The one adult that Anne never seems to lose patience with is Miep Gies who died yesterday at age 100.
“I am not a hero,” Mrs. Gies wrote in her memoir, “Anne Frank Remembered,” published in 1987. “I stand at the end of the long, long line of good Dutch people who did what I did and more — much more — during those dark and terrible times years ago, but always like yesterday in the heart of those of us who bear witness.”
Mrs. Gies sought no accolades for joining with her husband and three others in hiding Anne Frank, her father, mother and older sister and four other Dutch Jews for 25 months in Nazi-occupied Amsterdam. But she came to be viewed as a courageous figure when her role in sheltering Anne Frank was revealed with the publication of her memoir. She then traveled the world while in her 80s, speaking against intolerance. The West German government presented her with its highest civilian medal in 1989, and Queen Beatrix of the Netherlands knighted her in 1996.
After the Gestapo raided the Annex in August 1944, Ms. Gies found the pages of the diary scattered around and preserved them for Anne’s return. Anne, who died in Bergan-Belson just weeks before both her 16th birthday and liberation, never returned. Her father did return and published her diary.

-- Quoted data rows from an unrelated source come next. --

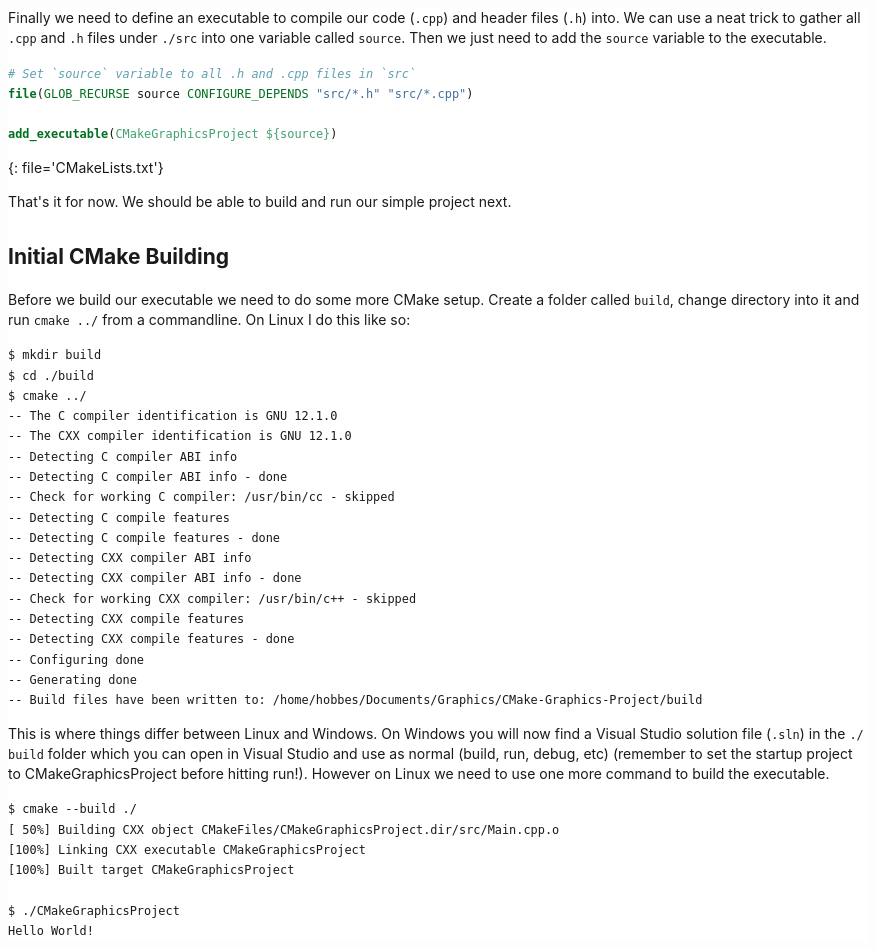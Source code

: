 Finally we need to define an executable to compile our code (`.cpp`) and header files (`.h`) into. We can use a neat trick to gather all `.cpp` and `.h` files under `./src` into one variable called `source`. Then we just need to add the `source` variable to the executable.

```cmake
# Set `source` variable to all .h and .cpp files in `src`
file(GLOB_RECURSE source CONFIGURE_DEPENDS "src/*.h" "src/*.cpp")

add_executable(CMakeGraphicsProject ${source})
```
{: file='CMakeLists.txt'}

That's it for now. We should be able to build and run our simple project next.

## Initial CMake Building

Before we build our executable we need to do some more CMake setup. Create a folder called `build`, change directory into it and run `cmake ../` from a commandline. On Linux I do this like so:

```console
$ mkdir build
$ cd ./build
$ cmake ../
-- The C compiler identification is GNU 12.1.0
-- The CXX compiler identification is GNU 12.1.0
-- Detecting C compiler ABI info
-- Detecting C compiler ABI info - done
-- Check for working C compiler: /usr/bin/cc - skipped
-- Detecting C compile features
-- Detecting C compile features - done
-- Detecting CXX compiler ABI info
-- Detecting CXX compiler ABI info - done
-- Check for working CXX compiler: /usr/bin/c++ - skipped
-- Detecting CXX compile features
-- Detecting CXX compile features - done
-- Configuring done
-- Generating done
-- Build files have been written to: /home/hobbes/Documents/Graphics/CMake-Graphics-Project/build
```

This is where things differ between Linux and Windows. On Windows you will now find a Visual Studio solution file (`.sln`) in the `./build` folder which you can open in Visual Studio and use as normal (build, run, debug, etc) (remember to set the startup project to CMakeGraphicsProject before hitting run!). However on Linux we need to use one more command to build the executable.

```console
$ cmake --build ./
[ 50%] Building CXX object CMakeFiles/CMakeGraphicsProject.dir/src/Main.cpp.o
[100%] Linking CXX executable CMakeGraphicsProject
[100%] Built target CMakeGraphicsProject

$ ./CMakeGraphicsProject
Hello World!
```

Miep Gies was born Feb. 15, 1909, as Hermine Santrouschitz, a member of a Roman Catholic family in Vienna. When she was 11, she was sent to Leiden to be cared for by a Dutch family, being among the many Austrian children suffering from food shortages in the wake of World War I. She was given the Dutch nickname Miep and later adopted by the family.

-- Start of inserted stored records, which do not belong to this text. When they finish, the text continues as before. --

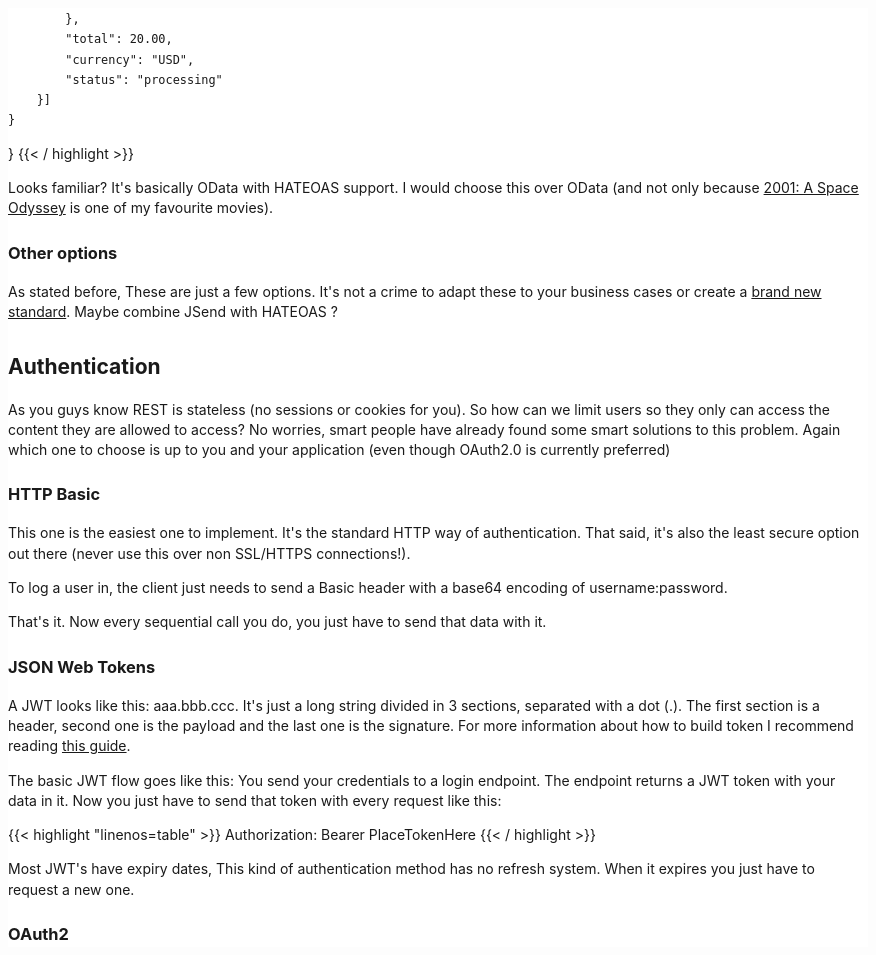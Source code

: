             },
            "total": 20.00,
            "currency": "USD",
            "status": "processing"
        }]
    }
}
{{< / highlight >}}

Looks familiar? It's basically OData with HATEOAS support. I would choose this over OData (and not only because [2001: A Space Odyssey](http://www.imdb.com/title/tt0062622/) is one of my favourite movies).

### Other options

As stated before, These are just a few options. It's not a crime to adapt these to your business cases or create a [brand new standard](http://xkcd.com/927/). Maybe combine JSend with HATEOAS ?

## Authentication

As you guys know REST is stateless (no sessions or cookies for you). So how can we limit users so they only can access the content they are allowed to access? No worries, smart people have already found some smart solutions to this problem. Again which one to choose is up to you and your application (even though OAuth2.0 is currently preferred)

### HTTP Basic

This one is the easiest one to implement. It's the standard HTTP way of authentication. That said, it's also the least secure option out there (never use this over non SSL/HTTPS connections!).

To log a user in, the client just needs to send a Basic header with a base64 encoding of username:password.

That's it. Now every sequential call you do, you just have to send that data with it.

### JSON Web Tokens

A JWT looks like this: aaa.bbb.ccc. It's just a long string divided in 3 sections, separated with a dot (.). The first section is a header, second one is the payload and the last one is the signature. For more information about how to build token I recommend reading [this guide](https://scotch.io/tutorials/the-anatomy-of-a-json-web-token#what-does-a-jwt-look-like?).

The basic JWT flow goes like this: You send your credentials to a login endpoint. The endpoint returns a JWT token with your data in it. Now you just have to send that token with every request like this:

{{< highlight "linenos=table" >}}
Authorization: Bearer PlaceTokenHere
{{< / highlight >}}

Most JWT's have expiry dates, This kind of authentication method has no refresh system. When it expires you just have to request a new one.

### OAuth2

When she was 13, the family moved to Amsterdam, and in 1933 she became a secretary to Otto Frank, who was overseeing the Dutch branch of a German company selling an ingredient for manufacturing jam. Mr. Frank had fled Hitler’s Germany, and he was soon joined by his wife and daughters.
Miep became a trusted employee and friend of the Frank family and joined in its alarm over the persecution of German Jews. In May 1940, the Netherlands fell in Germany’s invasion of the Low Countries. In July 1942, when thousands of Dutch Jews were being deported to concentration camps, the Frank family went into hiding in unused rooms above Mr. Frank’s office. He asked Mrs. Gies if she would help shelter them, and she unhesitatingly agreed.
The annex became a hiding place not only for the Franks but for three members of a family named van Pels — the father a business colleague of Mr. Frank’s — and Mrs. Gies’s dentist, Fritz Pfeffer.
Having married a Dutch social worker, Jan Gies, in 1941, Miep Gies joined with him and three other employees of Mr. Frank’s business in sheltering the eight Jews and caring for their daily needs. The protectors risked death if caught by the Nazis.
Mrs. Gies, while continuing to work for Mr. Frank’s business, which remained open under figurehead Christian management, played a central role in caring for the hidden. She found food for them, brought books and news of the outside world and provided emotional support, bringing Anne her first pair of high-heeled shoes and baking a holiday cake. On one occasion, Miep and Jan Gies (he is referred to in the diary as Henk, one of many pseudonyms Anne used) spent a night in the annex to experience the terror there for themselves.
Miep Gies was a remarkable woman in her own right and we should remember her for that as well as thanking her for preserving the legacy of Anne Frank.